Dar-As-Sulh, Vol. 1 regroups four works by Kymatik, with environmental recordings (crickets, bees) acting as interludes. The best piece opens the set: 'Dentists for Mice' lies somewhere between sound collage, electroacoustics and techno. It gradually evolves as new sound channels replace old ones - work well done. More conceptual, 'Excerpt from Kandinsky's 'Im Blau'' has less to offer. Kandinsky's painting is interpreted in RGB values transposed into signal output. Each color is assigned a tonal range - interesting idea, inconclusive results. 'Tisedni' is the oldest piece in this set (1993) and the only one produced in collaboration (with Mark Tamea). A spin dryer served as the sole sound source to create the weirdest 11 minutes of progressive techno ever recorded. 'Lorenz Attractor' is the most difficult work to listen to. Kymatik can argue that it sums up ten years of research in psychoacoustics and that it is based on Lorenz's mathematical system, the fact remains that for 23 minutes all you will hear is a succession of cumulating tones starting below the range of the human ear and ending above it - linear, static, and of very limited appeal. Luckily, this track comes last. (François Couture)

AUDION 45

The first Kymatik I recall hearing was on the first Paradigm 'Variations' compilation. The promo info quoted Kymatik as a quartet of Clive Graham, Clive Hall, Michael Prime (all from Morphogenesis) and John Grieve (reputedly a one-time Nurse With Wound associate), and I reviewed it as "the CD's second best piece, the aptly titled Morphology which involves a mass of sound that's constantly being re-processed, metamorphosed, oozing and flowing in sonic waves...", however this full album gives no real clues as to exactly who Kymatik is (unless I've missed it somehow, as the cover text is really hard to read) except that Clive Graham features.

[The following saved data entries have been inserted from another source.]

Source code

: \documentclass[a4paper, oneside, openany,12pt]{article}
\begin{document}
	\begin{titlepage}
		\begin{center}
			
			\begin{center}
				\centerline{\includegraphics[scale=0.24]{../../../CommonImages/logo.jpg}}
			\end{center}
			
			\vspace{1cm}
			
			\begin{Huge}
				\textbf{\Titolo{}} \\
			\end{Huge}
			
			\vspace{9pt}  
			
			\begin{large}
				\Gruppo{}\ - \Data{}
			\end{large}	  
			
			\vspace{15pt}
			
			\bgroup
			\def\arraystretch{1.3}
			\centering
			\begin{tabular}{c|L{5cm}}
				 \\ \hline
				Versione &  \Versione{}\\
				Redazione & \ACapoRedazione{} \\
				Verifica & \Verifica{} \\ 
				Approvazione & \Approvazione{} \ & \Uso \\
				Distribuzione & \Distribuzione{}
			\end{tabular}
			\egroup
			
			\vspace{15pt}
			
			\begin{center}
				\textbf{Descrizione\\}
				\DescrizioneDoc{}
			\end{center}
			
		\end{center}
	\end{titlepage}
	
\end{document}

The ideas behind Kymatik music are all very highbrow and technical, and as such it's more high art than music. Technical and mathematical properties are much fussed about, and special recording using UHJ Ambiphonic systems, it amounts to the type of thing one would expect to hear as an installation at a modern art gallery. Sound wise we have electronic and acoustic collage, use of pure tones that acoustically phase if you move whilst listening to them (a technique used by La Monte Young) and there are simple processed recordings of domestic appliances involved as well. It amounts to an intriguing document, but not an album I'd be inclined to put on and listen to. In that sense, it could be judged as a current parallel to such things as Luc Ferrari's 'Presque Rien' or Michael Prime's recent solo work. Interesting as art, or for those that yearn for something elite and uncompromising. Those that want a tune or some sort of musical reference - forget it! (Alan Freeman)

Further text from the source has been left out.